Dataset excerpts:
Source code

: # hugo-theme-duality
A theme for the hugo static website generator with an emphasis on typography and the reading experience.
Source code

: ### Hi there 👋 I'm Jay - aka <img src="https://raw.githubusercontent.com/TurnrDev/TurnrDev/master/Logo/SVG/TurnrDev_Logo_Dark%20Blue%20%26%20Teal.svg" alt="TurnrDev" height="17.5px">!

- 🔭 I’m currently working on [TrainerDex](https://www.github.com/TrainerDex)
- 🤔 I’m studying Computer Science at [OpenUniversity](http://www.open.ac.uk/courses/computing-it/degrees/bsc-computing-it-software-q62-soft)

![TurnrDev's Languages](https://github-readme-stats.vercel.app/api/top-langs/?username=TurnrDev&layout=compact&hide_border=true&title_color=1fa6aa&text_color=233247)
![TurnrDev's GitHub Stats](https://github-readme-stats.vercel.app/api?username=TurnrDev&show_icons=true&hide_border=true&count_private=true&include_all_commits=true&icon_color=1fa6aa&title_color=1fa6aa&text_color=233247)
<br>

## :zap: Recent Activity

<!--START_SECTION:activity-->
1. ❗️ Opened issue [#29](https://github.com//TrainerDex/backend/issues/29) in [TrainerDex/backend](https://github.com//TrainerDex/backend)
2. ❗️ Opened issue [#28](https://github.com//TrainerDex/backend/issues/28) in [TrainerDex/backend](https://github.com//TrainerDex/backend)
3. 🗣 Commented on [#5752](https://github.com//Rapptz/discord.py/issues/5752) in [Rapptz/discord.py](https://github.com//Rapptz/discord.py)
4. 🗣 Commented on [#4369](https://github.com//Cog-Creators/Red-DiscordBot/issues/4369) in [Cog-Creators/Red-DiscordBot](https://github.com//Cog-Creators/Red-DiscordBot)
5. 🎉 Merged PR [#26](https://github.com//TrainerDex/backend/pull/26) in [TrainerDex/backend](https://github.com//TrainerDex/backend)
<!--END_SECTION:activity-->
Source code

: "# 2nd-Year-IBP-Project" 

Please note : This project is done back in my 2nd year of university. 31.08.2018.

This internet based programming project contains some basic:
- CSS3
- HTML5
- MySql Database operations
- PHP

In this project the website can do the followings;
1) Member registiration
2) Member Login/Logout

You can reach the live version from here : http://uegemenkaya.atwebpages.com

### TASK BRIEF
Restate the data word for word. Begin at its first line, end at the line that contains "1. ❗️ Opened", and include both.

### EXERCISE OUTPUT
Source code

: # hugo-theme-duality
A theme for the hugo static website generator with an emphasis on typography and the reading experience.
Source code

: ### Hi there 👋 I'm Jay - aka <img src="https://raw.githubusercontent.com/TurnrDev/TurnrDev/master/Logo/SVG/TurnrDev_Logo_Dark%20Blue%20%26%20Teal.svg" alt="TurnrDev" height="17.5px">!

- 🔭 I’m currently working on [TrainerDex](https://www.github.com/TrainerDex)
- 🤔 I’m studying Computer Science at [OpenUniversity](http://www.open.ac.uk/courses/computing-it/degrees/bsc-computing-it-software-q62-soft)

![TurnrDev's Languages](https://github-readme-stats.vercel.app/api/top-langs/?username=TurnrDev&layout=compact&hide_border=true&title_color=1fa6aa&text_color=233247)
![TurnrDev's GitHub Stats](https://github-readme-stats.vercel.app/api?username=TurnrDev&show_icons=true&hide_border=true&count_private=true&include_all_commits=true&icon_color=1fa6aa&title_color=1fa6aa&text_color=233247)
<br>

## :zap: Recent Activity

<!--START_SECTION:activity-->
1. ❗️ Opened issue [#29](https://github.com//TrainerDex/backend/issues/29) in [TrainerDex/backend](https://github.com//TrainerDex/backend)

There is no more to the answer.